___ THE RECORDS ___

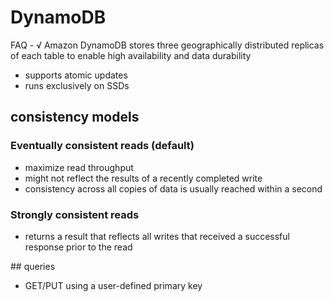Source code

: # DynamoDB

FAQ - √
Amazon DynamoDB stores three geographically distributed replicas of each table to enable high availability and data durability

- supports atomic updates
- runs exclusively on SSDs

## consistency models

### Eventually consistent reads (default)

- maximize read throughput
- might not reflect the results of a recently completed write
- consistency across all copies of data is usually reached within a second

### Strongly consistent reads

- returns a result that reflects all writes that received a successful response prior to the read

## queries

- GET/PUT using a user-defined primary key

___

### PROBLEM TO SOLVE
Please set down the whole listing above exactly and skip every picture.

### OUTPUT
Source code

: # DynamoDB

FAQ - √
Amazon DynamoDB stores three geographically distributed replicas of each table to enable high availability and data durability

- supports atomic updates
- runs exclusively on SSDs

## consistency models

### Eventually consistent reads (default)

- maximize read throughput
- might not reflect the results of a recently completed write
- consistency across all copies of data is usually reached within a second

### Strongly consistent reads

- returns a result that reflects all writes that received a successful response prior to the read

## queries

- GET/PUT using a user-defined primary key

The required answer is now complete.